Morphing into an Endurance Athlete

“Genetics load the peak performance gun….remember that when you read magic 8-10hr training plans for Ironman based on ‘outlier’ performers.” - David Tilbury-Davis, Professional Coach via Twitter

After the introductory post introductory post last week sharing my hair-brained quest to take on the upcoming Ironman Texas on 9 hours of training a week, a mixed bag of questions and comments flowed in. Many commenters suggested it is entirely doable to finish the distance but in order to strive for a competitive result a person would need to have a formidable athletic foundation or be a bit of a freak.

Rather than diving into the past few weeks of training as I had planned, I decided to take a detour in the post this week, and share a bit more on my athletic background in an effort to be transparent so you can draw up your own conclusions.

In a previous life, I was a gap-hitting, first baseman at St. Olaf College, a perennial nationally ranked Division III baseball team. At some point during my junior year, I began to wonder what life would look like for a soon-to-be-washed-up ballplayer. Besides watching the many cheesy movies covering this subject, I still forced myself to take a good look in the mirror. The picture I conjured up in my mind was not a pretty one. My 220-pound frame would surely morph in the wrong direction given my steady diet of brats, fries and the occasional six pack. It was a scary enough thought that it prompted me to take up running.

I signed up for Grandma’s Marathon that upcoming summer and followed a free Hal Higdon training plan I pulled off the web. Like many who take those first steps, my goals were simple, I wanted to lose weight and take control of my own body. By the start of my senior year I had whittled down to 185-pounds and, hooked on running, joined the college’s cross country team as D III schools typically encourage walk-ons. I also bought a road bike (which, as it turned out, was actually a cyclocross bike) and used it a few times each week to pedal the 40 miles roundtrip to visit my brother, who was enrolled in a school a few towns away. I rode with leg hair blowing in the breeze in those days, not knowing, or caring, about events or competitions that were available outside of the college bubble.

Not surprisingly, since I was spending more time running and cycling, I subsequently became an easier out on the ball field, was moved from first base out to right field and slotted a few spots further down in the lineup during my final season. But, I was on a new path, morphing myself into an endurance athlete, a journey that opened up a whole new world of possibilities.

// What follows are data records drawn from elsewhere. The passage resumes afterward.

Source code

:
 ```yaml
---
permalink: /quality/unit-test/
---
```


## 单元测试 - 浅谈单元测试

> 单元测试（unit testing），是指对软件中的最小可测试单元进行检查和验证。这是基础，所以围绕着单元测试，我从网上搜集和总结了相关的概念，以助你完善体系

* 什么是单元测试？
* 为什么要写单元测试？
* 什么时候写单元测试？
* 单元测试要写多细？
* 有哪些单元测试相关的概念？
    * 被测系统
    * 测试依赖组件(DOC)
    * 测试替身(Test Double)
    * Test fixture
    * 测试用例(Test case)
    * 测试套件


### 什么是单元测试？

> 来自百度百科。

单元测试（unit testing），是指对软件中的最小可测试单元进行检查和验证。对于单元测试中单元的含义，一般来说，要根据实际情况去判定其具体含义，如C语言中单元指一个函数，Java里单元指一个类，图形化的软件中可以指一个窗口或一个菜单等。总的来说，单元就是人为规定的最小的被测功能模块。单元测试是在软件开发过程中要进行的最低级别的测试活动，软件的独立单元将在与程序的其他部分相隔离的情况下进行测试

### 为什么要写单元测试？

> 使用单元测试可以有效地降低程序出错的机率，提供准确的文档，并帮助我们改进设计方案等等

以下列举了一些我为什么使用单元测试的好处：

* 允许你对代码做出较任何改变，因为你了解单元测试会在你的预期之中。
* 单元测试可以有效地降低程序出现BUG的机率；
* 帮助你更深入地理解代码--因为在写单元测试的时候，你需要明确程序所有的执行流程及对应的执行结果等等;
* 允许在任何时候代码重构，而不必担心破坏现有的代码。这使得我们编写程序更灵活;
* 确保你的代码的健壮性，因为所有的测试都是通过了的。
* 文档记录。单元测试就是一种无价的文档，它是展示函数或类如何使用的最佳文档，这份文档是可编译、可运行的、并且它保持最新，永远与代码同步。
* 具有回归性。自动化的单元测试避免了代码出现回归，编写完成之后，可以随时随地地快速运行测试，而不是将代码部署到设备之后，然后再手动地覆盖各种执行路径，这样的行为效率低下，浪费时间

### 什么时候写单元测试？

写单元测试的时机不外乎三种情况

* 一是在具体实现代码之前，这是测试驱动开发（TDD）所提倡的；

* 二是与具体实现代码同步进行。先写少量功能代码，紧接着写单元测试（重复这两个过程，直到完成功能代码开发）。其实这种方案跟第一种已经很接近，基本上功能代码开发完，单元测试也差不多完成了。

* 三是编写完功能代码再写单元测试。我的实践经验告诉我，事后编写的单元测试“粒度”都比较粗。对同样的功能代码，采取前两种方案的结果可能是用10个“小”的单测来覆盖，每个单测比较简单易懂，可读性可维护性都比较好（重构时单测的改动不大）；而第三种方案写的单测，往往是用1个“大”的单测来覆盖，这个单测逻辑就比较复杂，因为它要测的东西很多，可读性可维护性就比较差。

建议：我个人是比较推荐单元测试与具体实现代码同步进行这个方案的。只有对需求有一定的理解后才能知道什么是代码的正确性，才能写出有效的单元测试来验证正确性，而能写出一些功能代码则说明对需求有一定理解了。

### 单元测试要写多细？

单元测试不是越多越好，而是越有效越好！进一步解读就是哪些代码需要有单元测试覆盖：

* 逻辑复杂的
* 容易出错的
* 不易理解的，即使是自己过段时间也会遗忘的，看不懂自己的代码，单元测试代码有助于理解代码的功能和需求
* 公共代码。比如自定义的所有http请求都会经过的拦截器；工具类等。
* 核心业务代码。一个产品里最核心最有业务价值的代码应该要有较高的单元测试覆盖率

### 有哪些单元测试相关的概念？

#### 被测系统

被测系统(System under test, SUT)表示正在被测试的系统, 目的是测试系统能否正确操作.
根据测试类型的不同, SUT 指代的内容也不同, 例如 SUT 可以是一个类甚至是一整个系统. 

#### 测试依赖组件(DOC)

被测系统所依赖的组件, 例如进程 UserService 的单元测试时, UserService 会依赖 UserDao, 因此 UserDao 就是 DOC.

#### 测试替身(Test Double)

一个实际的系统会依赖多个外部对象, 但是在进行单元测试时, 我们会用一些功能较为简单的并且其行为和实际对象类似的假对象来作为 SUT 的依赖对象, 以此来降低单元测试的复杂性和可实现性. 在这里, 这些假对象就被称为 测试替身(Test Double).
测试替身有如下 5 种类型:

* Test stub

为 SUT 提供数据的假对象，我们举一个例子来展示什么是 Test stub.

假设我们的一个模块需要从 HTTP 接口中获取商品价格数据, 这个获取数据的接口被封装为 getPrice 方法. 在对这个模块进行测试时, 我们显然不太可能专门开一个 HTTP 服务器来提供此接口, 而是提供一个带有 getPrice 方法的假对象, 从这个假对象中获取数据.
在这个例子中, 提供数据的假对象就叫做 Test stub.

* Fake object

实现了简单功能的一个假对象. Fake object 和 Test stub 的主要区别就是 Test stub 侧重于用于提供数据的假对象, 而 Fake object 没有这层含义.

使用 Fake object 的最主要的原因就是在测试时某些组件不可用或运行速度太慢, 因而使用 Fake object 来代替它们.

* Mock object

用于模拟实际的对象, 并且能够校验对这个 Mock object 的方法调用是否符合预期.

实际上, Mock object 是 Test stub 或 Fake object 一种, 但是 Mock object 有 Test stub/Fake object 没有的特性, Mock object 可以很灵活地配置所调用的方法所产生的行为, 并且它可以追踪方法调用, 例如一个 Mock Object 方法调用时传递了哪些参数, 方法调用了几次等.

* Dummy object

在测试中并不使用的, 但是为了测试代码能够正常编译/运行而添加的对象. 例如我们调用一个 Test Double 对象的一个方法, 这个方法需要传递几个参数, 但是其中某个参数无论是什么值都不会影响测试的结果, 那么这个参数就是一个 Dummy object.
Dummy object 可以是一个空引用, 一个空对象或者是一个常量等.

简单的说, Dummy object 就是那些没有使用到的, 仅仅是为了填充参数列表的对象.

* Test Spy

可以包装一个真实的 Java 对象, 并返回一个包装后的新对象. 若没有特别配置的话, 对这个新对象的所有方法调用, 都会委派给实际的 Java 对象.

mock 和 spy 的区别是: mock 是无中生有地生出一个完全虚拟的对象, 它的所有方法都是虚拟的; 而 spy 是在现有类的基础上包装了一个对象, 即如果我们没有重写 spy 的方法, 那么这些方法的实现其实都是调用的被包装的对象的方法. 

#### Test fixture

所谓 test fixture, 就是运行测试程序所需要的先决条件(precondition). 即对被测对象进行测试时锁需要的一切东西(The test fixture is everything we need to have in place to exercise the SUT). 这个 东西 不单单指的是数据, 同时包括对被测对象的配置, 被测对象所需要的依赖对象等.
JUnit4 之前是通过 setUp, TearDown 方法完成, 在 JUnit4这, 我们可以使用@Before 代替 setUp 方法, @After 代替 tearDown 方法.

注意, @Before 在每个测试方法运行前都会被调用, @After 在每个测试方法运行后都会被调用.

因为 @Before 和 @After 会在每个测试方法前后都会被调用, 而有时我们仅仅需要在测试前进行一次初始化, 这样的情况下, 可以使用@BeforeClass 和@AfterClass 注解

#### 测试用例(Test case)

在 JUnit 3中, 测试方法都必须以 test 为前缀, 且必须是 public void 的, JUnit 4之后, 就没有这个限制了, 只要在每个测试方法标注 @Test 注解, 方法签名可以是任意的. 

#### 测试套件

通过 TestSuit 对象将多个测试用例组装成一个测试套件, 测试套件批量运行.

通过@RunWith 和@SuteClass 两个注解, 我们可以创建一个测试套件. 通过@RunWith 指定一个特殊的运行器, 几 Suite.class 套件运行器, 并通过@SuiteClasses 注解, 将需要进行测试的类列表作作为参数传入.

Between 2002 and 2009 my endurance endeavors ranged from a self-sufficient mountain bike trip of the Continental Divide Trail to hopping in the 257km Tour of Flanders sportive ride across Belgium’s famed cobbled streets. There were also Xterras, a dozen Ironmans and everything in between. There was really no rhyme or reason to the events I took a stab at. I had a few knowledgeable coaches along the way and gained invaluable insight by training with some of the top pros in the sport during a five year stint in Boulder.

In 08 and 09, I qualified for my pro card but was never confused with being a true professional. Let’s just say, if there are three tiers of pro triathletes, I slotted in nicely in the fourth tier! The only reason I worked towards the card in the first place was due to a drinking bet when a post-college roommate once blurted out, “it’s not like any of us will ever be a pro in any sport”.

During that time I concentrated on road cycling and moved through the categories from entry-level Cat 5 eventually reaching Cat 1 in 2011. This gave me an opportunity to race in domestic races like Redlands, Tour of Gila and Valley of the Sun. I was always pack fodder, never tallying up any overly impressive results, just banking away life suffrage points.

Suprisingly, while racing bikes, I felt I was in some of the worst general fitness of my life. Sure, I was strong on a bike, and the cardiovascular system was primed, but I was weak in almost every other regard. I missed the overall fitness we cultivate as triathletes. I stopped cycling competitively and turned back to multisport, and was captivated by the fun and fast-growing sport of swimrun, and their holy grail event, ÖTILLÖ.

The journey was not always smooth roads and tailwinds. I have had my fair share of setbacks, including a lower back injury that required surgery in 2015. However, spending time on the sidelines and rehabbing the injury granted me the opportunity to put sport into perspective and more fully appreciate the importance of general fitness and health. It also forced me to look at improving areas of weakness, notably my swim and approach to both diet and recovery.

Nine hours of training a week for an Ironman is a new and different type of challenge for me. It is an experiment in approaching a big race from a new angle. A more disciplined approach to planning out key training sessions, honing in diet and fueling strategies, and properly recovering with less focus on logging a seemingly endless number of miles. It is a way of attempting to strike a life balance, juggle family, work and sport, while seeing how closely can I stack up against my previous attempts at the distance.

Everyone who toes the line in an event brings with them a unique story, skill set and range of limiters. An athlete like Sami Inkinen, who inspired me to take action and set up my own challenge, is a person who is likely a genetic freak who adapts to this low volume, high intensity training very well. One month out from race day and only time will tell if this was a smart or foolish experiment on my part.